◆ TASK DIRECTIONS ◆
The required result is each line of the entries below containing the string "code".
'''
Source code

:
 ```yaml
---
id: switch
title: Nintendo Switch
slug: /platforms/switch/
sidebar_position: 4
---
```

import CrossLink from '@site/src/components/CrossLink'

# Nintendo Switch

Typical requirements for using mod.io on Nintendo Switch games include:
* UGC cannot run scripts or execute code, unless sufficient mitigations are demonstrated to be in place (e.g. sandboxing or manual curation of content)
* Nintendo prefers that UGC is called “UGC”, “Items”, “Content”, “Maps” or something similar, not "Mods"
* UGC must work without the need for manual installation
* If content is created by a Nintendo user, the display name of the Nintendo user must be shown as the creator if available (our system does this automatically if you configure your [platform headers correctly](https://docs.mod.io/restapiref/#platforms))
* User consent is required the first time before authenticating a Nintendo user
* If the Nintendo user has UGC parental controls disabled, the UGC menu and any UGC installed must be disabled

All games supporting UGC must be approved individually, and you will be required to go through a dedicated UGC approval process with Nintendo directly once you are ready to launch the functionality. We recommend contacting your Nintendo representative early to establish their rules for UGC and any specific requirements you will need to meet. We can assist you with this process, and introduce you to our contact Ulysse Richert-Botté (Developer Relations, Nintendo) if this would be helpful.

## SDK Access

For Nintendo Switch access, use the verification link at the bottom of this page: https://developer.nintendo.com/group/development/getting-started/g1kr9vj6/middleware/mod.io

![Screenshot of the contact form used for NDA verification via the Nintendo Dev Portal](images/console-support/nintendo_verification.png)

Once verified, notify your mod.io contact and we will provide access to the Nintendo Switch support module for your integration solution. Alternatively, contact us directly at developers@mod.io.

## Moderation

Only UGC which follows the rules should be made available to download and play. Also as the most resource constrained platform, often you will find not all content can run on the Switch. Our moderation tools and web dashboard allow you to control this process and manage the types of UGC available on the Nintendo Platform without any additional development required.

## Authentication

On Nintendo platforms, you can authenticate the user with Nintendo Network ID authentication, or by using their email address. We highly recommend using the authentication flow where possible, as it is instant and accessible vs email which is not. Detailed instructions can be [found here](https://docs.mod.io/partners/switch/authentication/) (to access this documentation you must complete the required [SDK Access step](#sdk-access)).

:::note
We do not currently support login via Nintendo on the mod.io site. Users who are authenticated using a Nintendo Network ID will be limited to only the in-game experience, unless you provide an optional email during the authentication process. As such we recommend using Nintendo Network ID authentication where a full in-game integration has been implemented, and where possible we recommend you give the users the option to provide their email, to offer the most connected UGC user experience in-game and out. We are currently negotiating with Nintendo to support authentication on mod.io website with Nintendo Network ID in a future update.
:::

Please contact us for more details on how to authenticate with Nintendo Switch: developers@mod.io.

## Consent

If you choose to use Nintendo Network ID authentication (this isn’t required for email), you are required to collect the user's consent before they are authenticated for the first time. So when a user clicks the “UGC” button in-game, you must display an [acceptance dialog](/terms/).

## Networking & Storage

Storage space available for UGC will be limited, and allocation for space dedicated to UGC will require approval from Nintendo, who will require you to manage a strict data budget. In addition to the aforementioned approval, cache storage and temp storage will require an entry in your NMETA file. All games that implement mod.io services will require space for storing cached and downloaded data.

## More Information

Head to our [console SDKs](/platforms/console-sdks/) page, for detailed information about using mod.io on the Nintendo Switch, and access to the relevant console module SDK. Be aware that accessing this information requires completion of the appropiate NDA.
'''
◆ TASK SOLUTION ◆
Source code
* UGC cannot run scripts or execute code, unless sufficient mitigations are demonstrated to be in place (e.g. sandboxing or manual curation of content)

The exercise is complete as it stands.